• [Problem details]
Search the material for the word "server" and copy every line in which it occurs.

(Beginning of Data records)

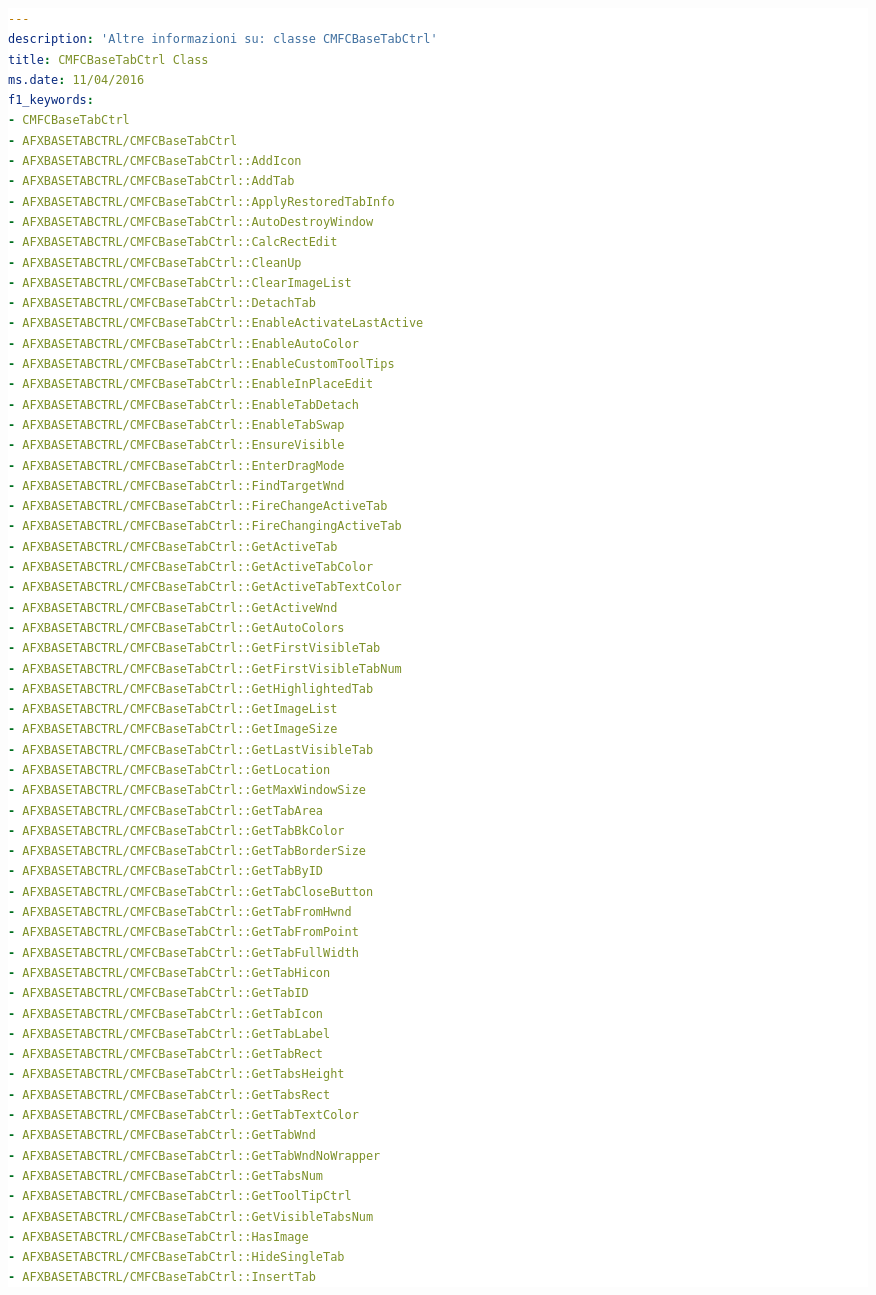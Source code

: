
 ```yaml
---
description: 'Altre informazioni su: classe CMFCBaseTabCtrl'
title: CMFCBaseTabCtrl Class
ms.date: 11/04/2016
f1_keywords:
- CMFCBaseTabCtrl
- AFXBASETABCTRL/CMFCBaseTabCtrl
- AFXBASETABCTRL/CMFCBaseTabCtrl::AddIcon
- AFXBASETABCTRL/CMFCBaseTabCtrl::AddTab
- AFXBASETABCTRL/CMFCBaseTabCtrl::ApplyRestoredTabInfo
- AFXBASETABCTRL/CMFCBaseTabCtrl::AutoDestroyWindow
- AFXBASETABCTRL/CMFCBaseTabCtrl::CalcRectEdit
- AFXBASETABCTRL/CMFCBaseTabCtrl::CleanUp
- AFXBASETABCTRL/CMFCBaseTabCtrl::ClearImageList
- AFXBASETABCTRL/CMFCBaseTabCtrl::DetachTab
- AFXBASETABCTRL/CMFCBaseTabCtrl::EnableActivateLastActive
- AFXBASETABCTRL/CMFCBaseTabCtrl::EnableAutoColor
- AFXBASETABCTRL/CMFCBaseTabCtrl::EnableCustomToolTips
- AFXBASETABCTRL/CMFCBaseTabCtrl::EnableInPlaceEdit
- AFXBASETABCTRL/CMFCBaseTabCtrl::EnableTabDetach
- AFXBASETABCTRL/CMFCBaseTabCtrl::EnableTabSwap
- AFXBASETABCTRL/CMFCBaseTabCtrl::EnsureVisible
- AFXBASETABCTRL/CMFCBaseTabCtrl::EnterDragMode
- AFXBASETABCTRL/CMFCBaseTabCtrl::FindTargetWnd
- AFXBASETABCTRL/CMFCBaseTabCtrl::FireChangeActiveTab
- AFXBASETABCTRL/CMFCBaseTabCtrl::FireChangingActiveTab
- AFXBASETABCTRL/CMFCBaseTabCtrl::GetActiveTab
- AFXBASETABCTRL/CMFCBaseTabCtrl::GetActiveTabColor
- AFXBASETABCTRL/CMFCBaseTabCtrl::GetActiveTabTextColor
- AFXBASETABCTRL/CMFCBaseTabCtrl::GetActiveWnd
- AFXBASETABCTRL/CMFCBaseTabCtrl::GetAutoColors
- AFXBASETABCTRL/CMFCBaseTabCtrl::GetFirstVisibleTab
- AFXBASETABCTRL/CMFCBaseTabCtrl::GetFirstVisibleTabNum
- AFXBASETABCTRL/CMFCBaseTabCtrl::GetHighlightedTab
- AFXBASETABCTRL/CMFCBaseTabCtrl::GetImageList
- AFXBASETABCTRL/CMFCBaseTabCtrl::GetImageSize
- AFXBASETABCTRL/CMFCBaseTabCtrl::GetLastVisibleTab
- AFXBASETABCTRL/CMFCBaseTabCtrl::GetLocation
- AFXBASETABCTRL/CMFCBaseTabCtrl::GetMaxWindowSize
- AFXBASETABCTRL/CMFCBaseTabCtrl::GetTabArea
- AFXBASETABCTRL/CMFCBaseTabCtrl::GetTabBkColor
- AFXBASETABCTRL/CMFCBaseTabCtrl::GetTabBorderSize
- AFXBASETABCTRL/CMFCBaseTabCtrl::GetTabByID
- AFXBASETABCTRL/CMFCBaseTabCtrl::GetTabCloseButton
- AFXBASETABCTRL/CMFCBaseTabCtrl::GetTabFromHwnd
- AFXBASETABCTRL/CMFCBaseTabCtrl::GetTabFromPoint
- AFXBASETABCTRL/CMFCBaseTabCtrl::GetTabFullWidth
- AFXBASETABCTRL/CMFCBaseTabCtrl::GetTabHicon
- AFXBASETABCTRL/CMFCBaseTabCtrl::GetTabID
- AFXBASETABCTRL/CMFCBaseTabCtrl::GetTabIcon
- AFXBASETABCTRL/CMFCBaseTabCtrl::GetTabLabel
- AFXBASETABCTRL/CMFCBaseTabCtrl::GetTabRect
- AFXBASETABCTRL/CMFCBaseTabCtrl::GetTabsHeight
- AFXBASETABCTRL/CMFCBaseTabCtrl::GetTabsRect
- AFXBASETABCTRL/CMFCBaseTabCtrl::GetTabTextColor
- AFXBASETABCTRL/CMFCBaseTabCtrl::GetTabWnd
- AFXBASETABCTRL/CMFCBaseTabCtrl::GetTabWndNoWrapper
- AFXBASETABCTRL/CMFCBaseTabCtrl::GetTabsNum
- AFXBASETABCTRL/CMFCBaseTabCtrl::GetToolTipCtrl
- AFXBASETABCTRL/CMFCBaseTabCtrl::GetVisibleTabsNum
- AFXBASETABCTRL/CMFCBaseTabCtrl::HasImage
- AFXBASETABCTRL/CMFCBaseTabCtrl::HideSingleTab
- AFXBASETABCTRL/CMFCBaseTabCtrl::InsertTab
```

(End of Data records)
(Beginning of Data records)

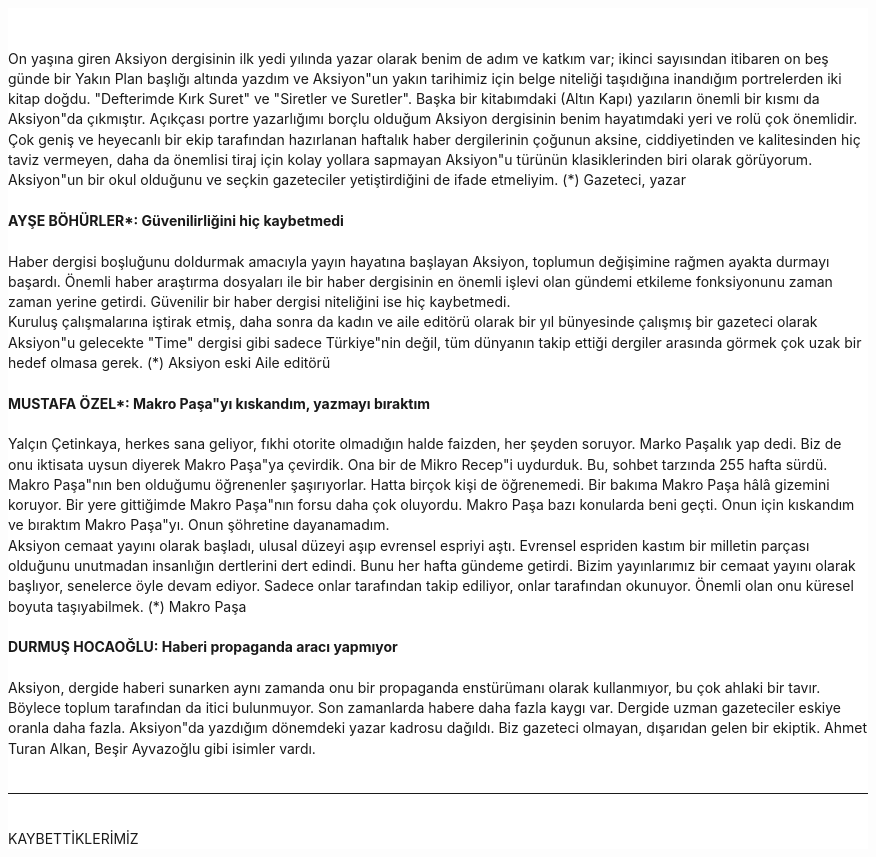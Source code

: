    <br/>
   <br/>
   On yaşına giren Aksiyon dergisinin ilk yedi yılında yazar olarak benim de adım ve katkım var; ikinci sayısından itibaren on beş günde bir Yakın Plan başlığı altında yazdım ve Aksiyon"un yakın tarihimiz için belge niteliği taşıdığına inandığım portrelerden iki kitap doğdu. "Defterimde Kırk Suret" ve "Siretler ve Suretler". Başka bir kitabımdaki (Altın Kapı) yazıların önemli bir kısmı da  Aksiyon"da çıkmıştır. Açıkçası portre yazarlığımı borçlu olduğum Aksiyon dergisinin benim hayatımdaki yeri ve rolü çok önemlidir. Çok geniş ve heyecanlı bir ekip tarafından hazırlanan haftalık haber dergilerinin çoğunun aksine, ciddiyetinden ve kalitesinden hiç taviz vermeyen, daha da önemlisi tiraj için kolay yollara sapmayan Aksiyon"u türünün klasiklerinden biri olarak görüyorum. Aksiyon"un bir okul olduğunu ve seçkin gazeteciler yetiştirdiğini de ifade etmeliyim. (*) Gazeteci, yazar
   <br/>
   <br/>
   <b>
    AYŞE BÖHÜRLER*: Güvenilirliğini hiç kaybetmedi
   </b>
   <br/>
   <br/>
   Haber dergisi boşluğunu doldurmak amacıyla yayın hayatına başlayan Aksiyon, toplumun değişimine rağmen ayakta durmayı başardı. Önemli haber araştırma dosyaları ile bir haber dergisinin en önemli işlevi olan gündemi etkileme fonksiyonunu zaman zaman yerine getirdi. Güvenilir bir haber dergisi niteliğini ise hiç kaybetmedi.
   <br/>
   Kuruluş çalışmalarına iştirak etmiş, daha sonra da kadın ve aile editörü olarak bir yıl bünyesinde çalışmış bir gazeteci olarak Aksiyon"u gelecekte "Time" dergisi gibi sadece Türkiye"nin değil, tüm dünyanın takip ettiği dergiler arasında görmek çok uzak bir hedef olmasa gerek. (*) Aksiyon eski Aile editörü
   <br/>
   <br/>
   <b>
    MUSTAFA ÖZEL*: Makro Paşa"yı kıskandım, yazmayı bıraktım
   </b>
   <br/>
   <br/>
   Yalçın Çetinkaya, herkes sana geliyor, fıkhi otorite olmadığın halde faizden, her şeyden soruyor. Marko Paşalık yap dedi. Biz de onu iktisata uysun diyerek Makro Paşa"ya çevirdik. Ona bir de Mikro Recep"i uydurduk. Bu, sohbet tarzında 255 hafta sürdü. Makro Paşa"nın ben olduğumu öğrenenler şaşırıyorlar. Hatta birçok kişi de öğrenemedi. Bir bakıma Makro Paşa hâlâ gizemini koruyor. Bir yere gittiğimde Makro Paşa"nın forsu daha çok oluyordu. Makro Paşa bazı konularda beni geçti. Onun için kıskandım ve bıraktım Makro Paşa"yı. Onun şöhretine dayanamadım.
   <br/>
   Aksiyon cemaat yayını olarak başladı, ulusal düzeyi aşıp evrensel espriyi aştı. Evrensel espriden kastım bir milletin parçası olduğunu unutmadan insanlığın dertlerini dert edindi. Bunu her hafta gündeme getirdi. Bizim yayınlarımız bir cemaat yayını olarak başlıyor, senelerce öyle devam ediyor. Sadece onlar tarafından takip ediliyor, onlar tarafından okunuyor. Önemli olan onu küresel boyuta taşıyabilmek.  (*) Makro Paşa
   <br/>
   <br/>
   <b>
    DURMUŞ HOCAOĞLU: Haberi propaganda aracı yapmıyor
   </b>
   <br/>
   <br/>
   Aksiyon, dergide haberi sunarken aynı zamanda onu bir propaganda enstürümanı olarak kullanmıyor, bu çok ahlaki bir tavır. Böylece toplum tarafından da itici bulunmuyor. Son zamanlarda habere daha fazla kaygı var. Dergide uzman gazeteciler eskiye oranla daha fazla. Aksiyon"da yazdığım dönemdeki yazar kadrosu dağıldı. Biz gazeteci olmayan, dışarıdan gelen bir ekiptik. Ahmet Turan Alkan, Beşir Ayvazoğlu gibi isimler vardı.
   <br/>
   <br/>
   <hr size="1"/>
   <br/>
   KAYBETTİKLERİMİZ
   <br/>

(End of Data records)
(Beginning of Data records)

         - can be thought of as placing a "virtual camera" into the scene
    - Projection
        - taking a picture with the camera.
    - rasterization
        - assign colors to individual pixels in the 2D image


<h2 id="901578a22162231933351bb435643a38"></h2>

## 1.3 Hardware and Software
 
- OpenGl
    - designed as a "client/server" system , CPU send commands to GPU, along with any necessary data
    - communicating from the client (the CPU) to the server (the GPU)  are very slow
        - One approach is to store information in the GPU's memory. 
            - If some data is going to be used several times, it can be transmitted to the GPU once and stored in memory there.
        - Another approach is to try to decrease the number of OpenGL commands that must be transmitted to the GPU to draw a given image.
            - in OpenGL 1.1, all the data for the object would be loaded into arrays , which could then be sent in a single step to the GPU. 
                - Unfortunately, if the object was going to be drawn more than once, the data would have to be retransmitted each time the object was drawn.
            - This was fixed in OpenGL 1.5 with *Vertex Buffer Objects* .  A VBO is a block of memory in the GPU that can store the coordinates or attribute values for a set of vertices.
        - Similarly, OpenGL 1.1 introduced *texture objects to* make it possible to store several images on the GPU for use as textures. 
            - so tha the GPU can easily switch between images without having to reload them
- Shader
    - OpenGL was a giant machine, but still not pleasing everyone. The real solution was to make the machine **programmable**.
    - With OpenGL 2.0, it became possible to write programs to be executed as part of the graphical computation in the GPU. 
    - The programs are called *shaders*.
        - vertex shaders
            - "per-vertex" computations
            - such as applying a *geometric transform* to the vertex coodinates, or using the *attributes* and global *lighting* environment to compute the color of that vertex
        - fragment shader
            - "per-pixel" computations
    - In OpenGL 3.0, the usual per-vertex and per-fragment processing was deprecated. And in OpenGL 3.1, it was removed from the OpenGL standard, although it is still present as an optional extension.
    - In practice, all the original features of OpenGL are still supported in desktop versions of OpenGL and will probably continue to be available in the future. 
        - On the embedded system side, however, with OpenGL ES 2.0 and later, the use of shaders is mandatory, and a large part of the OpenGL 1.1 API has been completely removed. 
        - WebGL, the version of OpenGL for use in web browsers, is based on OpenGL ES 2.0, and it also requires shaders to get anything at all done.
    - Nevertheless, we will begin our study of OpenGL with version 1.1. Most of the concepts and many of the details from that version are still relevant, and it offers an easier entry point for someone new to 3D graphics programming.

(End of Data records)

• [Output below]
    - designed as a "client/server" system , CPU send commands to GPU, along with any necessary data
    - communicating from the client (the CPU) to the server (the GPU)  are very slow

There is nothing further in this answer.